Free Markets, Free People

NATO Promises 7,000 Additional Troops For Afghanistan

Except it really doesn’t.  In fact, among those 7,000 “additional” troops promised are 1,500 which are already in country and the 500 the British had already promised.  So it’s 5,000 additional troops in reality.   Nothing to sneeze at but certainly not the 10,000 desired.  As expected many will come from former Eastern bloc nations:

1,000 from Poland; 600 from Italy, plus more Carabinieri to work with Afghan police (something which worked well in Iraq – ed.). Slovakia is sending a small deployment …

Non NATO nations are sending detachments as well – South Korea is sending a small one and a surprisingly large one of about 1,000 is coming from Georgia.

The clinker?

An undisclosed number of the new troops will steer clear of the fighting because they are barred by their countries from combat operations. And two allies, the Netherlands and Canada, still plan to withdraw nearly 5,000 troops in the next two years, offsetting the infusion.

But it sounds great on paper, doesn’t it?



6 Responses to NATO Promises 7,000 Additional Troops For Afghanistan

  • I wonder how much the Georgians consider their involvement to have the fringe benefit of real-world training for their troops.

  • Speaking as an American of Slovak ethnicity, way to go Slovakia.

  • Actually, on paper, it looks worse because you have time to look at it more closely.
    This plan is about the worst one that he could have done.   But he’ll just blame Bush….

  • Hey! Didn’t Obama say that he would assemble an “international coalition” to fight the war in Afghanistan? So…he lied?

    That’s what happens when we have a leader whom the rest of the world just does not respect. I could have sworn that Demmies said that things would change with a President in office who listened to the world rather than telling them what to do. I must have misunderstood them.

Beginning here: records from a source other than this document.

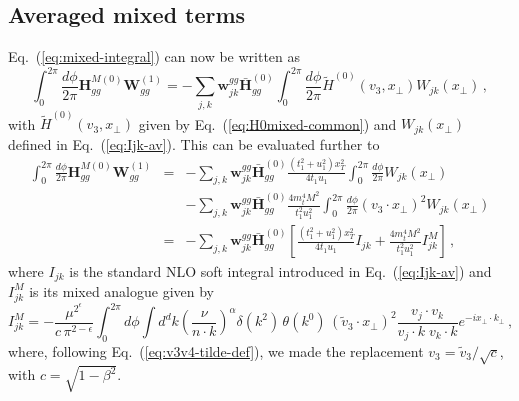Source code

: \documentclass[a4paper,11pt]{report}
\numberwithin{equation}{section}
\newcommand{\mixed}{{M}}
\begin{document}
\subsection{Averaged mixed terms}

Eq.~(\ref{eq:mixed-integral}) can now be written as
%
\begin{equation}
  \int_0^{2\pi} \frac{d\phi}{2\pi}
  \bm{H}^{M(0)}_{gg}\bm{W}^{(1)}_{gg}
  =
  - \sum_{j,k} \bm{w}^{gg}_{jk}
  \bm{\bar H}_{gg}^{(0)} 
  \int_0^{2\pi} \frac{d\phi}{2\pi}
  \tilde H^{(0)}(v_3, x_\perp)
  W_{jk} (x_\perp)\,,
\end{equation}
%
with $\tilde H^{(0)}(v_3, x_\perp)$ given by Eq.~(\ref{eq:H0mixed-common}) and
$W_{jk} (x_\perp)$ defined in Eq.~(\ref{eq:Ijk-av}). This can be evaluated
further to
%
\begin{eqnarray}
  \int_0^{2\pi} \frac{d\phi}{2\pi}
  \bm{H}^{M(0)}_{gg}\bm{W}^{(1)}_{gg}
  & = &
  - \sum_{j,k} \bm{w}^{gg}_{jk}
  \bm{\bar H}_{gg}^{(0)} 
  \frac{(t_1^2+u_1^2) x_T^2}{4 t_1 u_1}
  \int_0^{2\pi} \frac{d\phi}{2\pi}
  W_{jk} (x_\perp)
  \nonumber \\
  & & 
  - \sum_{j,k} \bm{w}^{gg}_{jk}
  \bm{\bar H}_{gg}^{(0)} 
  \frac{4 m_t^4 M^2 }{t_1^2 u_1^2}
  \int_0^{2\pi} \frac{d\phi}{2\pi}
  (v_3 \cdot x_\perp)^2
  W_{jk} (x_\perp)
  \nonumber \\
  & = &
  - \sum_{j,k} \bm{w}^{gg}_{jk}
  \bm{\bar H}_{gg}^{(0)} 
  \left[
  \frac{(t_1^2+u_1^2) x_T^2}{4 t_1 u_1} I_{jk}
  + \frac{4 m_t^4 M^2 }{t_1^2 u_1^2} I^\mixed_{jk}
  \right]\,,
\end{eqnarray}
%
where $I_{jk}$ is the standard NLO soft integral introduced in
Eq.~(\ref{eq:Ijk-av}) and $I^\mixed_{jk}$ is its mixed analogue given by
%
\begin{equation}
  I^\mixed_{jk} = 
  -\frac{\mu^{2^\epsilon}}{c\, \pi^{2-\epsilon}}
  \int_0^{2\pi} d\phi
  \int d^d k
  \left(\frac{\nu}{n\cdot k}\right)^\alpha
  \delta(k^2)\, \theta(k^0)\,
  (\tilde v_3 \cdot x_\perp)^2
  \frac{v_j \cdot v_k}{v_j \cdot k\; v_k \cdot k}
  e^{-i x_\perp \cdot k_\perp}\,,
  \label{eq:Ijk-avmixed}
\end{equation}
%
where, following Eq.~(\ref{eq:v3v4-tilde-def}), we made the replacement $v_3 =
\tilde v_3 / \sqrt{c} $, with $c = \sqrt{1-\beta^2}$.
\end{document}
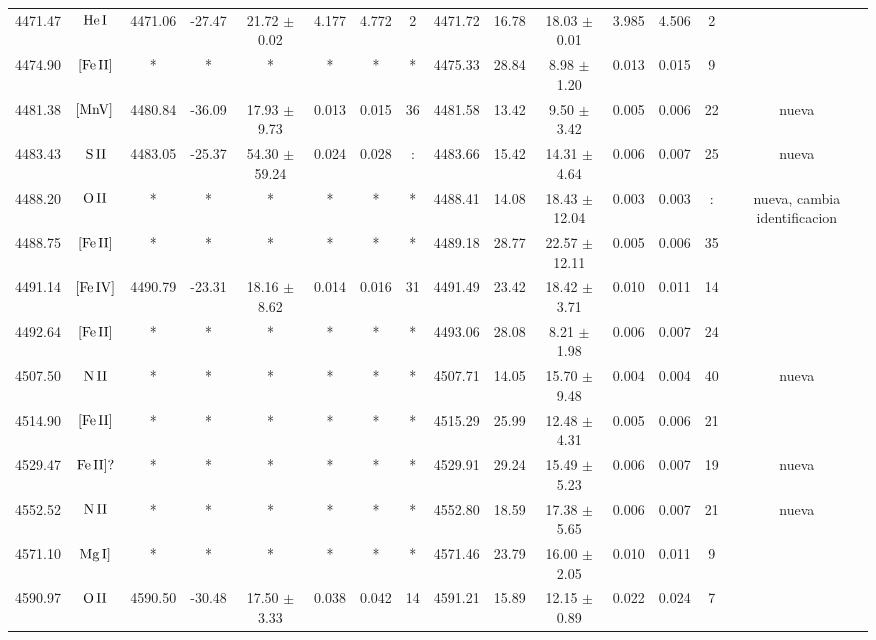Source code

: \documentclass{article}
\begin{document}
\begin{table*}
\begin{adjustbox}{width=\textwidth}
\begin{tabular}{ccccccccccccccc}
4471.47 & $\mbox{He}\thinspace \mbox{I}$ & 4471.06 & -27.47 & 21.72 $\pm$ 0.02 & 4.177 & 4.772 & 2 & 4471.72 & 16.78 & 18.03 $\pm$ 0.01 & 3.985 & 4.506 & 2 &  \\
4474.90 & $\mbox{[Fe}\thinspace \mbox{II]}$ & * & * & * & * & * & * & 4475.33 & 28.84 & 8.98 $\pm$ 1.20 & 0.013 & 0.015 & 9 &  \\
4481.38 & $\mbox{[MnV]}\thinspace \mbox{}$ & 4480.84 & -36.09 & 17.93 $\pm$ 9.73 & 0.013 & 0.015 & 36 & 4481.58 & 13.42 & 9.50 $\pm$ 3.42 & 0.005 & 0.006 & 22 &  nueva \\
4483.43 & $\mbox{S}\thinspace \mbox{II}$ & 4483.05 & -25.37 & 54.30 $\pm$ 59.24 & 0.024 & 0.028 & : & 4483.66 & 15.42 & 14.31 $\pm$ 4.64 & 0.006 & 0.007 & 25 &  nueva \\
4488.20 & $\mbox{O}\thinspace \mbox{II}$ & * & * & * & * & * & * & 4488.41 & 14.08 & 18.43 $\pm$ 12.04 & 0.003 & 0.003 & : &  nueva, cambia identificacion \\
4488.75 & $\mbox{[Fe}\thinspace \mbox{II]}$ & * & * & * & * & * & * & 4489.18 & 28.77 & 22.57 $\pm$ 12.11 & 0.005 & 0.006 & 35 &  \\
4491.14 & $\mbox{[Fe}\thinspace \mbox{IV]}$ & 4490.79 & -23.31 & 18.16 $\pm$ 8.62 & 0.014 & 0.016 & 31 & 4491.49 & 23.42 & 18.42 $\pm$ 3.71 & 0.010 & 0.011 & 14 &  \\
4492.64 & $\mbox{[Fe}\thinspace \mbox{II]}$ & * & * & * & * & * & * & 4493.06 & 28.08 & 8.21 $\pm$ 1.98 & 0.006 & 0.007 & 24 &  \\
4507.50 & $\mbox{N}\thinspace \mbox{II}$ & * & * & * & * & * & * & 4507.71 & 14.05 & 15.70 $\pm$ 9.48 & 0.004 & 0.004 & 40 &  nueva \\
4514.90 & $\mbox{[Fe}\thinspace \mbox{II]}$ & * & * & * & * & * & * & 4515.29 & 25.99 & 12.48 $\pm$ 4.31 & 0.005 & 0.006 & 21 &  \\
4529.47 & $\mbox{Fe}\thinspace \mbox{II]?}$ & * & * & * & * & * & * & 4529.91 & 29.24 & 15.49 $\pm$ 5.23 & 0.006 & 0.007 & 19 &  nueva \\
4552.52 & $\mbox{N}\thinspace \mbox{II}$ & * & * & * & * & * & * & 4552.80 & 18.59 & 17.38 $\pm$ 5.65 & 0.006 & 0.007 & 21 &  nueva \\
4571.10 & $\mbox{Mg}\thinspace \mbox{I]}$ & * & * & * & * & * & * & 4571.46 & 23.79 & 16.00 $\pm$ 2.05 & 0.010 & 0.011 & 9 &  \\
4590.97 & $\mbox{O}\thinspace \mbox{II}$ & 4590.50 & -30.48 & 17.50 $\pm$ 3.33 & 0.038 & 0.042 & 14 & 4591.21 & 15.89 & 12.15 $\pm$ 0.89 & 0.022 & 0.024 & 7 &  \\

\end{tabular}
\end{adjustbox}
\end{table*}
\end{document}
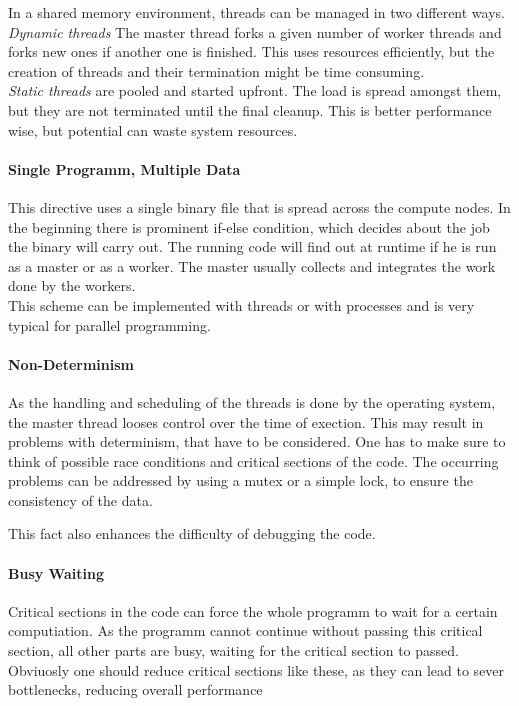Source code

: \documentclass{article}
\begin{document}
	In a shared memory environment,
	threads can be managed in two different ways.
	\textsl{Dynamic threads} The master thread forks a given number of worker threads
	and forks new ones if another one is finished.
	This uses resources efficiently,
	but the creation of threads and their termination might be time consuming.\\
	\textsl{Static threads} are pooled and started upfront.
	The load is spread amongst them,
	but they are not terminated until the final cleanup.
	This is better performance wise,
	but potential can waste system resources.

\paragraph*{Single Programm, Multiple Data} %
\label{par:single_programm_multiple_data}
	This directive uses a single binary file that is spread across the compute nodes.
	In the beginning there is prominent if-else condition,
	which decides about the job the binary will carry out.
	The running code will find out at runtime if he is run as a master
	or as a worker.
	The master usually collects and integrates the work done by the workers.\\
	This scheme can be implemented with threads or with processes
	and is very typical for parallel programming.

\paragraph*{Non-Determinism} %
\label{par:non_determinism}
	As the handling and scheduling of the threads is done by the operating system,
	the master thread looses control over the time of exection.
	This may result in problems with determinism,
	that have to be considered.
	One has to make sure to think of possible race conditions
	and critical sections of the code.
	The occurring problems can be addressed by using a mutex or a simple lock,
	to ensure the consistency of the data.

	This fact also enhances the difficulty of debugging the code.

\paragraph*{Busy Waiting} %
\label{par:busy_waiting}
	Critical sections in the code can force the whole programm to wait for a certain computiation.
	As the programm cannot continue without passing this critical section,
	all other parts are busy, waiting for the critical section to passed.
	Obviuosly one should reduce critical sections like these,
	as they can lead to sever bottlenecks,
	reducing overall performance
\end{document}
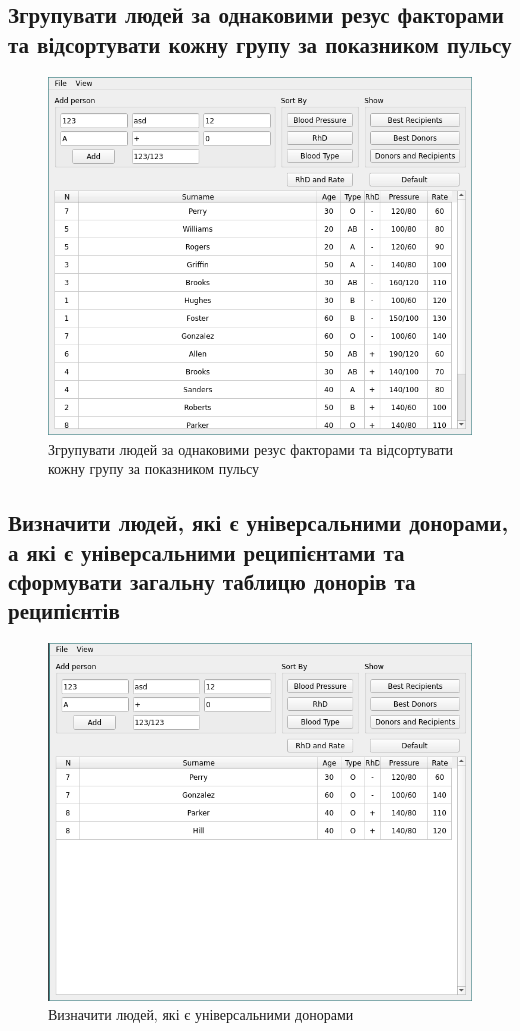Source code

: \documentclass[oneside,14pt]{extarticle}
\begin{document}
\subsection{Згрупувати людей за однаковими резус факторами та відсортувати кожну групу за показником пульсу}
\begin{figure}[H]
	\centering
	\includegraphics[scale=0.7]{7}
	\caption{Згрупувати людей за однаковими резус факторами та відсортувати кожну групу за показником пульсу}
\end{figure}

\subsection{Визначити людей, які є універсальними донорами, а які є універсальними реципієнтами та сформувати загальну таблицю донорів та реципієнтів}
\begin{figure}[H]
	\centering
	\includegraphics[scale=0.7]{8}
	\caption{Визначити людей, які є універсальними донорами}
\end{figure}
\end{document}

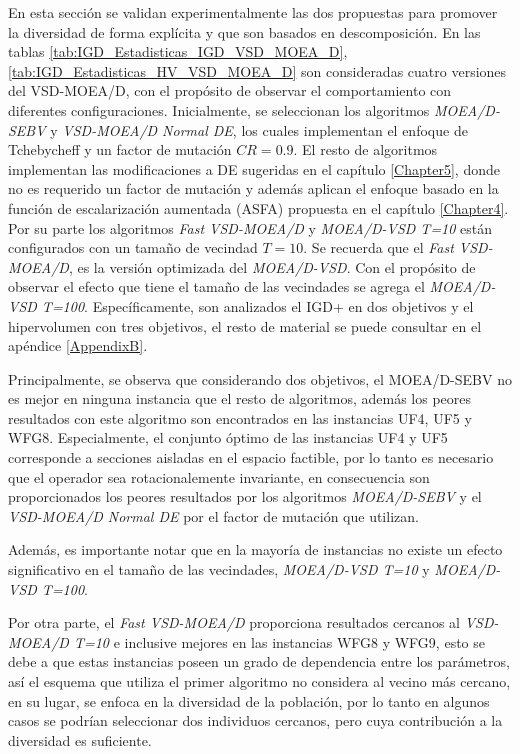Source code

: En esta sección se validan experimentalmente las dos propuestas para promover la diversidad de forma explícita y que son basados en descomposición.
%
En las tablas \ref{tab:IGD_Estadisticas_IGD_VSD_MOEA_D}, \ref{tab:IGD_Estadisticas_HV_VSD_MOEA_D} son consideradas cuatro versiones del VSD-MOEA/D, con el propósito de observar el comportamiento con diferentes configuraciones.
%
Inicialmente, se seleccionan los algoritmos \textit{MOEA/D-SEBV} y \textit{VSD-MOEA/D Normal DE}, los cuales implementan el enfoque de Tchebycheff y un factor de mutación $CR=0.9$.
%
El resto de algoritmos implementan las modificaciones a DE sugeridas en el capítulo \ref{Chapter5}, donde no es requerido un factor de mutación y además aplican el enfoque basado en la función de escalarización aumentada (ASFA) propuesta en el capítulo \ref{Chapter4}.
%
Por su parte los algoritmos \textit{Fast VSD-MOEA/D} y \textit{MOEA/D-VSD T=10} están configurados con un tamaño de vecindad $T=10$.
%
Se recuerda que el \textit{Fast VSD-MOEA/D}, es la versión optimizada del \textit{MOEA/D-VSD}.
%
Con el propósito de observar el efecto que tiene el tamaño de las vecindades se agrega el \textit{MOEA/D-VSD T=100}.
%
Específicamente, son analizados el IGD+ en dos objetivos y el hipervolumen con tres objetivos, el resto de material se puede consultar en el apéndice \ref{AppendixB}.

Principalmente, se observa que considerando dos objetivos, el MOEA/D-SEBV no es mejor en ninguna instancia que el resto de algoritmos, además los peores resultados con este algoritmo son encontrados en las instancias UF4, UF5 y WFG8.
%
Especialmente, el conjunto óptimo de las instancias UF4 y UF5 corresponde a secciones aisladas en el espacio factible, por lo tanto es necesario que el operador sea rotacionalemente invariante, en consecuencia son proporcionados los peores resultados por los algoritmos \textit{MOEA/D-SEBV} y el \textit{VSD-MOEA/D Normal DE} por el factor de mutación que utilizan.

Además, es importante notar que en la mayoría de instancias no existe un efecto significativo en el tamaño de las vecindades,  \textit{MOEA/D-VSD T=10} y \textit{MOEA/D-VSD T=100}.

Por otra parte, el \textit{Fast VSD-MOEA/D} proporciona resultados cercanos al \textit{VSD-MOEA/D T=10} e inclusive mejores en las instancias WFG8 y WFG9, esto se debe a que estas instancias poseen un grado de dependencia entre los parámetros, así el esquema que utiliza el primer algoritmo no considera al vecino más cercano, en su lugar, se enfoca en la diversidad de la población, por lo tanto en algunos casos se podrían seleccionar dos individuos cercanos, pero cuya contribución a la diversidad es suficiente.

  • The good news is the Taliban keeps killing high-ranking Pakistani officers and their families. The Paks will fight a lot harder when they are being threatened personally.

  • The phrase “coalition of the bribed” is buzzing around in my head for some reason…

    I am grateful for any troops that the various nations want to send.  Even if they aren’t doing direct combat operations, I think that they can help in establishing something like a professional army and police force in that poor country.  From my brother’s experience working with the Carabinieri in Bosnia (they were known respectfully as “The Brute Squad”!), I’m very glad to have those tough, professional Italians along.  I’m also pleasantly surprised that Poland and Georgia, who have very good reasons to NOT cooperate with a president who’s knifed them in the back, are still helping.

    All that being said, the relative handful of additional troops from our allies is disappointing to say the least when one considers how often we were promised that Imeme would get everybody to trip over themselves to help us out.  It also seems laughable in contrast to the boastful, self-congratulatory rhetoric coming out of the White House: to hear Imeme, Gates, the Hilldabeast, and others, one would think that veritable armies of allies are on the way to crush the Taliban and help Imeme meet his goal of losing bugging out withdrawing by the next presidential election 2011.